Activity »
Nothing but the lines from the top of the data to the line holding "The solution assumes" should be printed, word for word and both ends included; leave the pictures out.

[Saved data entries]
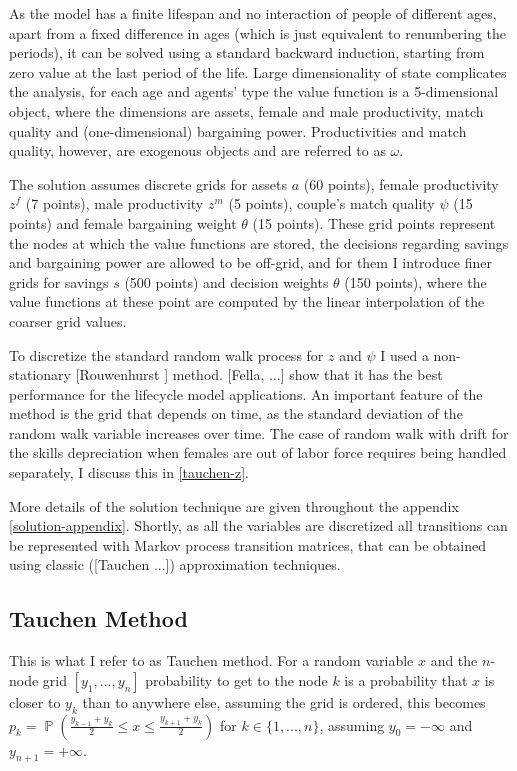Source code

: \documentclass[12pt,letter]{article}
\DeclareMathOperator{\PP}{\mathbb{P}}
\renewcommand{\P}{\PP}
\begin{document}
As the model has a finite lifespan and no interaction of people of different ages, apart from a fixed difference in ages (which is just equivalent to renumbering the periods), it can be solved using a standard backward induction, starting from zero value at the last period of the life. Large dimensionality of state complicates the analysis, for each age and agents' type the value function is a 5-dimensional object, where the dimensions are assets, female and male productivity, match quality and (one-dimensional) bargaining power. Productivities and match quality, however, are exogenous objects and are referred to as $\omega$.

The solution assumes discrete grids for assets $a$ (60 points), female productivity $z^f$ (7 points), male productivity $z^m$ (5 points), couple's match quality $\psi$ (15 points) and female bargaining weight $\theta$ (15 points). These grid points represent the nodes at which the value functions are stored, the decisions regarding savings and bargaining power are allowed to be off-grid, and for them I introduce finer grids for savings $s$ (500 points) and decision weights $\theta$ (150 points), where the value functions at these point are computed by the linear interpolation of the coarser grid values.

To discretize the standard random walk process for $z$ and $\psi$ I used a non-stationary [Rouwenhurst ] method. [Fella, ...] show that it has the best performance for the lifecycle model applications. An important feature of the method is the grid that depends on time, as the standard deviation of the random walk variable increases over time. The case of random walk with drift for the skills depreciation when females are out of labor force requires being handled separately, I discuss this in \ref{tauchen-z}. 

More details of the solution technique are given throughout the appendix \ref{solution-appendix}. Shortly, as all the variables are discretized all transitions can be represented with Markov process transition matrices, that can be obtained using classic ([Tauchen ...]) approximation techniques. 


\subsection{Tauchen Method}
This is what I refer to as Tauchen method. For a random variable $x$ and the $n$-node grid $[y_1,...,y_n]$ probability to get to the node $k$ is a probability that $x$ is closer to $y_k$ than to anywhere else, assuming the grid is ordered, this becomes $p_k = \P\left(\frac{y_{k-1} + y_k}{2} \leq x \leq \frac{y_{k+1} + y_k}{2}\right)$ for $k \in \{1,...,n\}$, assuming $y_0 = -\infty$ and $y_{n+1} = +\infty$.
\end{document}
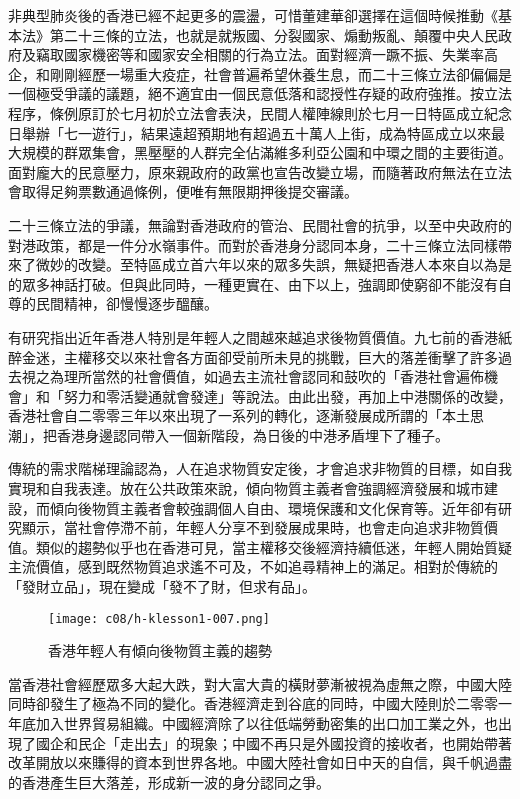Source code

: 非典型肺炎後的香港已經不起更多的震盪，可惜董建華卻選擇在這個時候推動《基本法》第二十三條的立法，也就是就叛國、分裂國家、煽動叛亂、顛覆中央人民政府及竊取國家機密等和國家安全相關的行為立法。面對經濟一蹶不振、失業率高企，和剛剛經歷一場重大疫症，社會普遍希望休養生息，而二十三條立法卻偏偏是一個極受爭議的議題，絕不適宜由一個民意低落和認授性存疑的政府強推。按立法程序，條例原訂於七月初於立法會表決，民間人權陣線則於七月一日特區成立紀念日舉辦「七一遊行」，結果遠超預期地有超過五十萬人上街，成為特區成立以來最大規模的群眾集會，黑壓壓的人群完全佔滿維多利亞公園和中環之間的主要街道。面對龐大的民意壓力，原來親政府的政黨也宣告改變立場，而隨著政府無法在立法會取得足夠票數通過條例，便唯有無限期押後提交審議。

二十三條立法的爭議，無論對香港政府的管治、民間社會的抗爭，以至中央政府的對港政策，都是一件分水嶺事件。而對於香港身分認同本身，二十三條立法同樣帶來了微妙的改變。至特區成立首六年以來的眾多失誤，無疑把香港人本來自以為是的眾多神話打破。但與此同時，一種更實在、由下以上，強調即使窮卻不能沒有自尊的民間精神，卻慢慢逐步醞釀。

有研究指出近年香港人特別是年輕人之間越來越追求後物質價值。九七前的香港紙醉金迷，主權移交以來社會各方面卻受前所未見的挑戰，巨大的落差衝擊了許多過去視之為理所當然的社會價值，如過去主流社會認同和鼓吹的「香港社會遍佈機會」和「努力和零活變通就會發達」等說法。由此出發，再加上中港關係的改變，香港社會自二零零三年以來出現了一系列的轉化，逐漸發展成所謂的「本土思潮」，把香港身邊認同帶入一個新階段，為日後的中港矛盾埋下了種子。

傳統的需求階梯理論認為，人在追求物質安定後，才會追求非物質的目標，如自我實現和自我表達。放在公共政策來說，傾向物質主義者會強調經濟發展和城市建設，而傾向後物質主義者會較強調個人自由、環境保護和文化保育等。近年卻有研究顯示，當社會停滯不前，年輕人分享不到發展成果時，也會走向追求非物質價值。類似的趨勢似乎也在香港可見，當主權移交後經濟持續低迷，年輕人開始質疑主流價值，感到既然物質追求遙不可及，不如追尋精神上的滿足。相對於傳統的「發財立品」，現在變成「發不了財，但求有品」。

\begin{figure}[htbp]
    \centering
    \texttt{[image: c08/h-klesson1-007.png]}
    \caption{香港年輕人有傾向後物質主義的趨勢} 
\end{figure}

當香港社會經歷眾多大起大跌，對大富大貴的橫財夢漸被視為虛無之際，中國大陸同時卻發生了極為不同的變化。香港經濟走到谷底的同時，中國大陸則於二零零一年底加入世界貿易組織。中國經濟除了以往低端勞動密集的出口加工業之外，也出現了國企和民企「走出去」的現象；中國不再只是外國投資的接收者，也開始帶著改革開放以來賺得的資本到世界各地。中國大陸社會如日中天的自信，與千帆過盡的香港產生巨大落差，形成新一波的身分認同之爭。

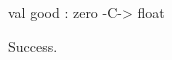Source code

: \chklistingtrue
{}
\begin{ChkListingMsg}
val good : zero -C-> float
\end{ChkListingMsg}
\begin{ChkListingErr}
Success.
\end{ChkListingErr}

Answer area »
Source code

: \documentclass[12pt,letter]{article}
\DeclareMathOperator{\PP}{\mathbb{P}}
\renewcommand{\P}{\PP}
\begin{document}
As the model has a finite lifespan and no interaction of people of different ages, apart from a fixed difference in ages (which is just equivalent to renumbering the periods), it can be solved using a standard backward induction, starting from zero value at the last period of the life. Large dimensionality of state complicates the analysis, for each age and agents' type the value function is a 5-dimensional object, where the dimensions are assets, female and male productivity, match quality and (one-dimensional) bargaining power. Productivities and match quality, however, are exogenous objects and are referred to as $\omega$.

The solution assumes discrete grids for assets $a$ (60 points), female productivity $z^f$ (7 points), male productivity $z^m$ (5 points), couple's match quality $\psi$ (15 points) and female bargaining weight $\theta$ (15 points). These grid points represent the nodes at which the value functions are stored, the decisions regarding savings and bargaining power are allowed to be off-grid, and for them I introduce finer grids for savings $s$ (500 points) and decision weights $\theta$ (150 points), where the value functions at these point are computed by the linear interpolation of the coarser grid values.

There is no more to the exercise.